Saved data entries
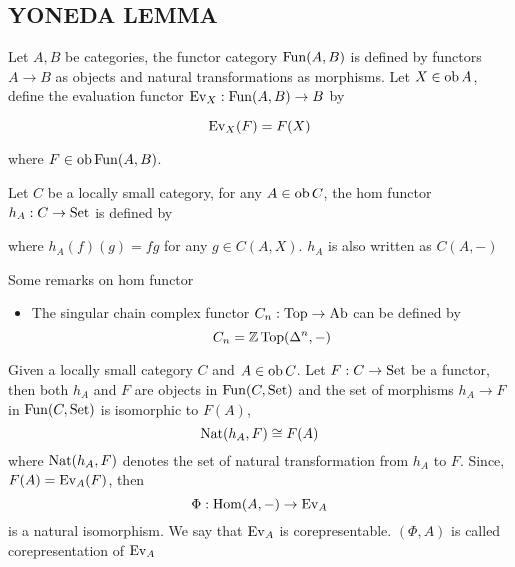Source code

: \documentclass{report}
\begin{document}
\subsection{YONEDA LEMMA}

\begin{definition}
    Let $A, B$ be categories, the functor category $\operatorname{Fun}(A, B)$ is defined by functors $A \to B$ as objects and natural transformations as morphisms. Let $X \in \operatorname{ob} A$, define the evaluation functor $\operatorname{Ev}_X: \operatorname{Fun} (A, B) \to B$ by
    
    $$
        \operatorname{Ev}_X(F) = F(X)
    $$
    
    where $F \in \operatorname{ob} \operatorname{Fun} (A, B)$. 
\end{definition}

\begin{definition}
    Let $C$ be a locally small category, for any $A \in \operatorname{ob} C$, the hom functor $h_A: C \to \operatorname{Set}$ is defined by
    \begin{center}
    \end{center}
    where $h_A(f)(g) = f g$ for any $g \in C(A, X)$. $h_A$ is also written as $C(A, -)$
\end{definition}

\begin{remark}
    Some remarks on hom functor
    \begin{itemize}
        \item The singular chain complex functor $C_n: \operatorname{Top} \to \operatorname{Ab}$ can be defined by
        $$
            C_n = \mathbb{Z} \operatorname{Top}(\Delta^n, -)
        $$
    \end{itemize}
\end{remark}

\begin{theorem}
    Given a locally small category $C$ and $A \in \operatorname{ob} C$. Let $F: C \to \operatorname{Set}$ be a functor, then both $h_A$ and $F$ are objects in $\operatorname{Fun}(C, \operatorname{Set})$ and the set of morphisms $h_A \to F$ in $\operatorname{Fun}(C, \operatorname{Set})$ is isomorphic to $F(A)$,
    $$
        \operatorname{Nat}(h_A, F) \cong F(A)
    $$
    where $\operatorname{Nat}(h_A, F)$ denotes the set of natural transformation from $h_A$ to $F$. Since, $F(A) = \operatorname{Ev}_A (F)$, then
    $$
        \Phi: \operatorname{Hom}(A, -) \to \operatorname{Ev}_A
    $$
    is a natural isomorphism. We say that $\operatorname{Ev}_A$ is corepresentable. $(\Phi, A)$ is called corepresentation of $\operatorname{Ev}_A$
\end{theorem}
\end{document}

● **Exercise directions**
Nothing but the pictures may be dropped; output the records above exactly.

● **Solution for this problem**
Source code

: \documentclass{report}
\begin{document}
\subsection{YONEDA LEMMA}

\begin{definition}
    Let $A, B$ be categories, the functor category $\operatorname{Fun}(A, B)$ is defined by functors $A \to B$ as objects and natural transformations as morphisms. Let $X \in \operatorname{ob} A$, define the evaluation functor $\operatorname{Ev}_X: \operatorname{Fun} (A, B) \to B$ by
    
    $$
        \operatorname{Ev}_X(F) = F(X)
    $$
    
    where $F \in \operatorname{ob} \operatorname{Fun} (A, B)$. 
\end{definition}

\begin{definition}
    Let $C$ be a locally small category, for any $A \in \operatorname{ob} C$, the hom functor $h_A: C \to \operatorname{Set}$ is defined by
    \begin{center}
    \end{center}
    where $h_A(f)(g) = f g$ for any $g \in C(A, X)$. $h_A$ is also written as $C(A, -)$
\end{definition}

\begin{remark}
    Some remarks on hom functor
    \begin{itemize}
        \item The singular chain complex functor $C_n: \operatorname{Top} \to \operatorname{Ab}$ can be defined by
        $$
            C_n = \mathbb{Z} \operatorname{Top}(\Delta^n, -)
        $$
    \end{itemize}
\end{remark}

\begin{theorem}
    Given a locally small category $C$ and $A \in \operatorname{ob} C$. Let $F: C \to \operatorname{Set}$ be a functor, then both $h_A$ and $F$ are objects in $\operatorname{Fun}(C, \operatorname{Set})$ and the set of morphisms $h_A \to F$ in $\operatorname{Fun}(C, \operatorname{Set})$ is isomorphic to $F(A)$,
    $$
        \operatorname{Nat}(h_A, F) \cong F(A)
    $$
    where $\operatorname{Nat}(h_A, F)$ denotes the set of natural transformation from $h_A$ to $F$. Since, $F(A) = \operatorname{Ev}_A (F)$, then
    $$
        \Phi: \operatorname{Hom}(A, -) \to \operatorname{Ev}_A
    $$
    is a natural isomorphism. We say that $\operatorname{Ev}_A$ is corepresentable. $(\Phi, A)$ is called corepresentation of $\operatorname{Ev}_A$
\end{theorem}
\end{document}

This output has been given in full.